• **Requirement**: Gather every line below where "CostNetwork" appears.

• **Source data**:
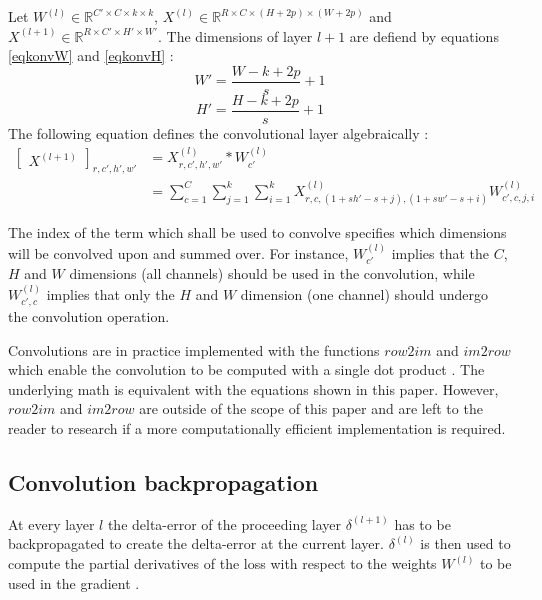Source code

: \documentclass[a4paper, twoside]{article}
\begin{document}
Let $W^{(l)} \in \mathbb{R}^{C' \times C  \times k \times k}$, $X^{(l)} \in \mathbb{R}^{R \times C  \times (H+2p) \times (W+2p)}$ and $X^{(l+1)} \in \mathbb{R}^{R \times C'  \times H' \times W'}$. The dimensions of layer $l+1$ are defiend by equations \eqref{eqkonvW} and \eqref{eqkonvH} \cite{cs231n} \cite{convmath} \cite{convarithmetic}: 
\begin{equation}\label{eqkonvW}
W' = \frac{W-k+2p}{s} +1
\end{equation}
\begin{equation}\label{eqkonvH}
H' = \frac{H-k+2p}{s} +1
\end{equation}
The following equation defines the convolutional layer algebraically \cite{cs231n} \cite{convmath}:
\begin{equation}\label{konvolution}
\begin{split}
	\begin{bmatrix} X^{(l+1)} \end{bmatrix}_{r, c', h', w'}	
		& = X^{(l)}_{r, c', h', w'} *W^{(l)}_{c'} \\
		& = \sum^{C}_{c=1} \sum^{k}_{j=1} \sum^{k}_{i=1} X^{(l)}_{r, c, (1+sh'-s+j), (1+sw'-s+i)}W^{(l)}_{c', c, j, i}
\end{split}
\end{equation}

The index of the term which shall be used to convolve specifies which dimensions will be convolved upon and summed over. For instance, $W^{(l)}_{c'}$ implies that the $C$, $H$ and $W$ dimensions (all channels) should be used in the convolution, while $W^{(l)}_{c', c}$ implies that only the $H$ and $W$ dimension (one channel) should undergo the convolution operation.

Convolutions are in practice implemented with the functions $row2im$ and $im2row$ which enable the convolution to be computed with a single dot product \cite{cs231n} \cite{convmath} \cite{convarithmetic}. The underlying math is equivalent with the equations shown in this paper. However, $row2im$ and $im2row$ are outside of the scope of this paper and are left to the reader to research if a more computationally efficient implementation is required. 

\subsection{Convolution backpropagation}
At every layer $l$ the delta-error of the proceeding layer $\delta^{(l+1)}$ has to be backpropagated to create the delta-error at the current layer. $\delta^{(l)}$ is then used to compute the partial derivatives of the loss with respect to the weights $W^{(l)}$ to be used in the gradient \cite{cs231n} \cite{convmath}. 
 
\end{document}
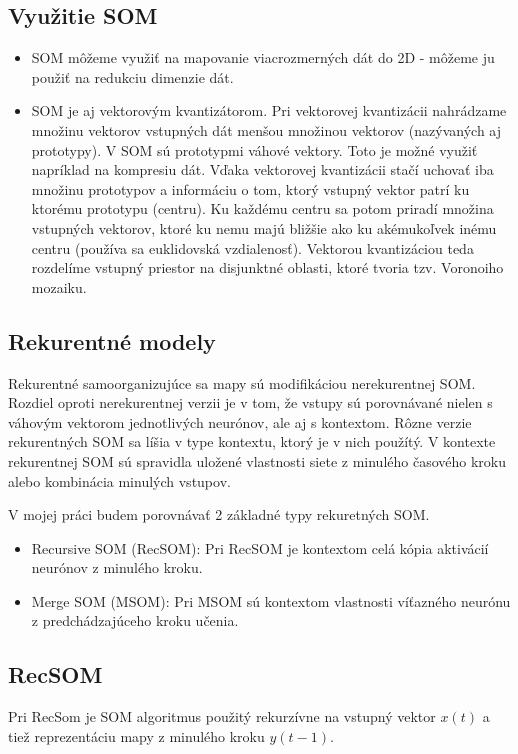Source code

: \subsection{Využitie SOM}
\begin{itemize}
\item SOM môžeme využiť na mapovanie viacrozmerných dát do 2D - môžeme ju použiť na redukciu dimenzie dát.
\item SOM je aj vektorovým kvantizátorom. Pri vektorovej kvantizácii nahrádzame množinu vektorov vstupných dát menšou množinou vektorov (nazývaných aj prototypy). V SOM sú prototypmi
		váhové vektory. Toto je možné využiť napríklad na kompresiu dát. Vďaka vektorovej kvantizácii stačí uchovať iba množinu prototypov a informáciu o tom, ktorý vstupný vektor patrí 
		ku ktorému prototypu (centru). Ku každému centru sa potom priradí množina vstupných vektorov, ktoré ku nemu majú bližšie ako ku akémukoľvek inému centru (používa sa euklidovská vzdialenosť).
		Vektorou kvantizáciou teda rozdelíme vstupný priestor na disjunktné oblasti, ktoré tvoria tzv. Voronoiho mozaiku.
\end{itemize}


\subsection{Rekurentné modely}
Rekurentné samoorganizujúce sa mapy sú modifikáciou nerekurentnej SOM.
Rozdiel oproti nerekurentnej verzii je v tom, že vstupy sú porovnávané
nielen s váhovým vektorom jednotlivých neurónov, ale aj s kontextom.
Rôzne verzie rekurentných SOM sa líšia v type kontextu, ktorý je v nich použítý. 
V kontexte rekurentnej SOM sú spravidla uložené vlastnosti siete z minulého časového kroku alebo kombinácia minulých vstupov.

V mojej práci budem porovnávať 2 základné typy rekuretných SOM.

\begin{itemize}
	\item Recursive SOM (RecSOM):
	Pri RecSOM je kontextom celá kópia aktivácií neurónov z minulého kroku.
	\item Merge SOM (MSOM):
	Pri MSOM sú kontextom vlastnosti víťazného neurónu \\
	z predchádzajúceho kroku učenia.
\end{itemize}

\subsection{RecSOM}
Pri RecSom je SOM algoritmus použitý rekurzívne na vstupný vektor $x(t)$ a tiež reprezentáciu mapy
z minulého kroku $y(t-1)$. \cite{Voegtlin:2002:RSM:776097.776102}

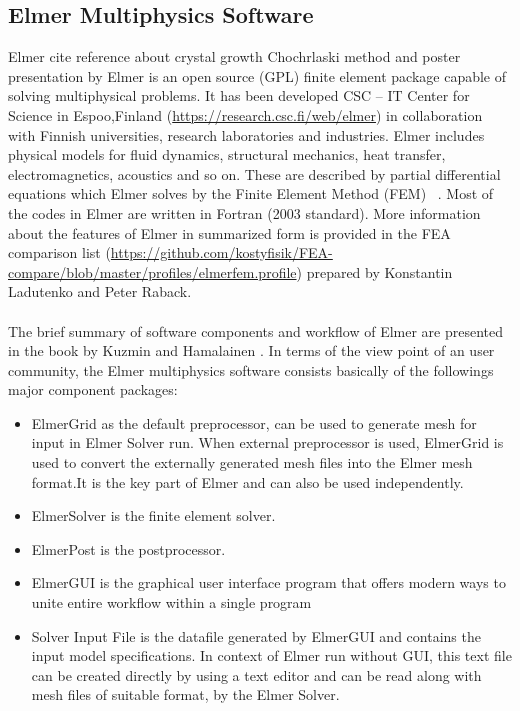 \subsection{Elmer Multiphysics Software}
Elmer cite reference about crystal growth Chochrlaski method \cite{VSavolainen2002} and poster presentation by 
\cite{PRaback2007}
Elmer is  an open source (GPL) finite element package capable of solving  multiphysical problems. It has been developed CSC – IT Center for Science in Espoo,Finland  (\url{https://research.csc.fi/web/elmer}) in collaboration with Finnish universities, research laboratories and industries. Elmer includes physical models for fluid dynamics, structural mechanics, heat transfer, electromagnetics, acoustics and so on. These are described by partial differential equations which Elmer solves by the Finite Element Method (FEM)~\cite{VSavolainen2002}\cite{PRaback2007}\cite{EJarvinen2008}
\cite{TSikanen2008}\cite{SAdhikari2012}\cite{HSeddik2012}. 
Most of the codes in Elmer are written in Fortran (2003 standard). More information about the features of Elmer in summarized form is provided in the FEA comparison list (\url{https://github.com/kostyfisik/FEA-compare/blob/master/profiles/elmerfem.profile}) prepared by Konstantin Ladutenko and Peter Raback.  
\paragraph*{}
The brief summary of software components and workflow of Elmer are presented in the book by Kuzmin and Hamalainen \cite{DKuzmin2014}.
In terms of the view point of an user community, the Elmer multiphysics software consists basically of the followings major component packages:
\begin{itemize}
\item ElmerGrid as  the default preprocessor, can be used to generate mesh for input in Elmer Solver run. When external preprocessor is used, ElmerGrid is used to convert the externally generated mesh files into the Elmer mesh format.It is the key part of Elmer and can also be used independently.
\item ElmerSolver is the finite element solver.
\item ElmerPost is the postprocessor.
\item ElmerGUI is the graphical user interface program that offers modern ways to unite entire workflow within a single program 
\item Solver Input File is the datafile generated by ElmerGUI and contains the input model specifications. In context of Elmer run without GUI, this text file can be created directly by using a text editor and can be read along with mesh files of suitable format, by the Elmer Solver.  
\end{itemize}

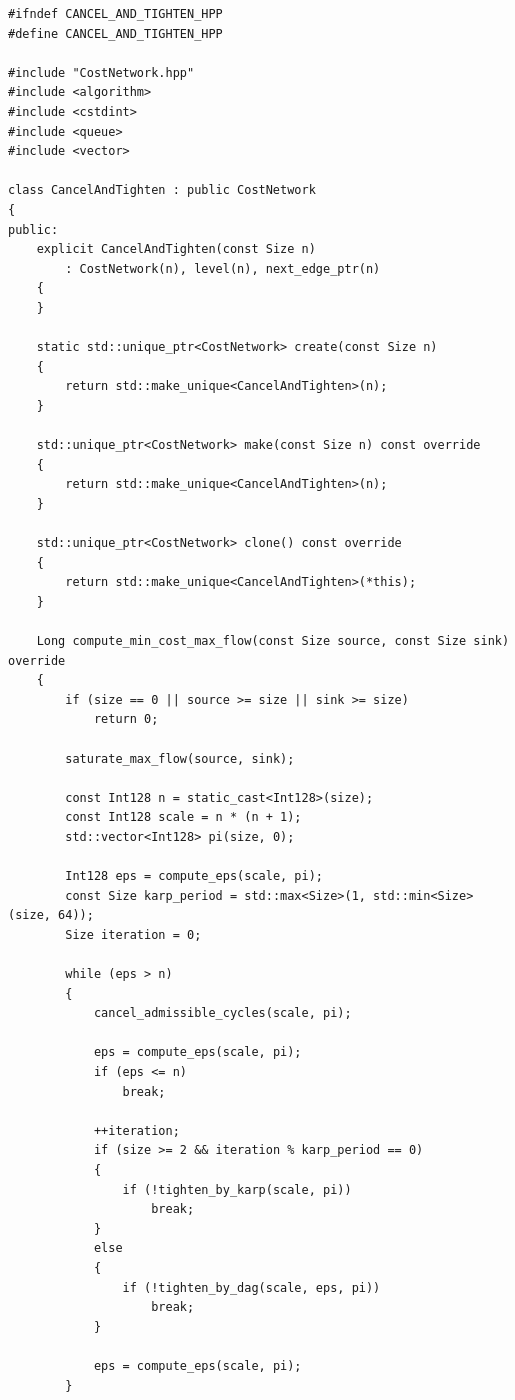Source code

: \newpage

\label{ap:cancel_and_tighten}

\begin{lstlisting}[caption={Implementação em C++ do algoritmo \textit{Cancel-and-Tighten} com ordenação topológica em DAG admissível e aperto via algoritmo de Karp.}, label={lst:cancel_and_tighten}]
#ifndef CANCEL_AND_TIGHTEN_HPP
#define CANCEL_AND_TIGHTEN_HPP

#include "CostNetwork.hpp"
#include <algorithm>
#include <cstdint>
#include <queue>
#include <vector>

class CancelAndTighten : public CostNetwork
{
public:
	explicit CancelAndTighten(const Size n)
	    : CostNetwork(n), level(n), next_edge_ptr(n)
	{
	}

	static std::unique_ptr<CostNetwork> create(const Size n)
	{
		return std::make_unique<CancelAndTighten>(n);
	}

	std::unique_ptr<CostNetwork> make(const Size n) const override
	{
		return std::make_unique<CancelAndTighten>(n);
	}

	std::unique_ptr<CostNetwork> clone() const override
	{
		return std::make_unique<CancelAndTighten>(*this);
	}

	Long compute_min_cost_max_flow(const Size source, const Size sink) override
	{
		if (size == 0 || source >= size || sink >= size)
			return 0;

		saturate_max_flow(source, sink);

		const Int128 n = static_cast<Int128>(size);
		const Int128 scale = n * (n + 1);
		std::vector<Int128> pi(size, 0);

		Int128 eps = compute_eps(scale, pi);
		const Size karp_period = std::max<Size>(1, std::min<Size>(size, 64));
		Size iteration = 0;

		while (eps > n)
		{
			cancel_admissible_cycles(scale, pi);

			eps = compute_eps(scale, pi);
			if (eps <= n)
				break;

			++iteration;
			if (size >= 2 && iteration % karp_period == 0)
			{
				if (!tighten_by_karp(scale, pi))
					break;
			}
			else
			{
				if (!tighten_by_dag(scale, eps, pi))
					break;
			}

			eps = compute_eps(scale, pi);
		}


\end{lstlisting}
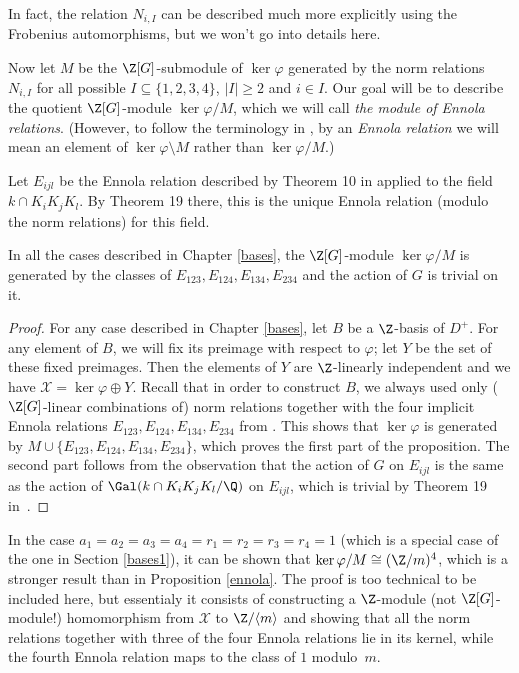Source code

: \begin{rem}
In fact, the relation $N_{i,I}$ can be described much more explicitly using the Frobenius automorphisms, but we won't go into details here.
\end{rem}

Now let $M$ be the $\Z[G]$-submodule of $\ker \varphi$ generated by the norm relations $N_{i,I}$ for all possible $I \subseteq \{1,2,3,4\}$, $|I|\geq 2$ and $i\in I$. Our goal will be to describe the quotient $\Z[G]$-module $\ker\varphi/M$, which we will call \textit{the module of Ennola relations}. (However, to follow the terminology in \citep{Kucera2016}, by an \textit{Ennola relation} we will mean an element of $\ker\varphi\setminus M$ rather than $\ker\varphi/M$.)

Let $E_{ijl}$ be the Ennola relation described by Theorem 10 in \citep{Kucera2016} applied to the field $k\cap K_iK_jK_l$. By Theorem 19 there, this is the unique Ennola relation (modulo the norm relations) for this field.
\begin{prop}\label{ennola}
In all the cases described in Chapter \ref{bases}, the $\Z[G]$-module $\ker\varphi/M$ is generated by the classes of $E_{123},E_{124},E_{134},E_{234}$ and the action of $G$ is trivial on it.
\end{prop}

\begin{proof}
For any case described in Chapter \ref{bases}, let $B$ be a $\Z$-basis of $D^+$. For any element of $B$, we will fix its preimage with respect to $\varphi$; let $Y$ be the set of these fixed preimages. Then the elements of $Y$ are $\Z$-linearly independent and we have $\mathcal{X}=\ker\varphi\oplus Y$. Recall that in order to construct $B$, we always used only ($\Z[G]$-linear combinations of) norm relations together with the four implicit Ennola relations $E_{123},E_{124},E_{134},E_{234}$ from \citep{Kucera2016}. This shows that $\ker \varphi$ is generated by $M\cup\{E_{123},E_{124},E_{134},E_{234}\}$, which proves the first part of the proposition. The second part follows from the observation that the action of $G$ on $E_{ijl}$ is the same as the action of $\Gal(k\cap K_iK_jK_l/\Q)$ on $E_{ijl}$, which is trivial by Theorem 19 in~\citep{Kucera2016}.
\end{proof}

\begin{rem}
In the case $a_1=a_2=a_3=a_4=r_1=r_2=r_3=r_4=1$ (which is a special case of the one in Section \ref{bases1}), it can be shown that $\ker \varphi/M \cong (\Z/m)^4$, which is a stronger result than in Proposition \ref{ennola}. The proof is too technical to be included here, but essentialy it consists of constructing a $\Z$-module (not $\Z[G]$-module!) homomorphism from $\mathcal{X}$ to $\Z/\langle m\rangle$ and showing that all the norm relations together with three of the four Ennola relations lie in its kernel, while the fourth Ennola relation maps to the class of $1$ modulo~$m$.
\end{rem}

• **Task result**:
#include "CostNetwork.hpp"
class CancelAndTighten : public CostNetwork
	    : CostNetwork(n), level(n), next_edge_ptr(n)
	static std::unique_ptr<CostNetwork> create(const Size n)
	std::unique_ptr<CostNetwork> make(const Size n) const override
	std::unique_ptr<CostNetwork> clone() const override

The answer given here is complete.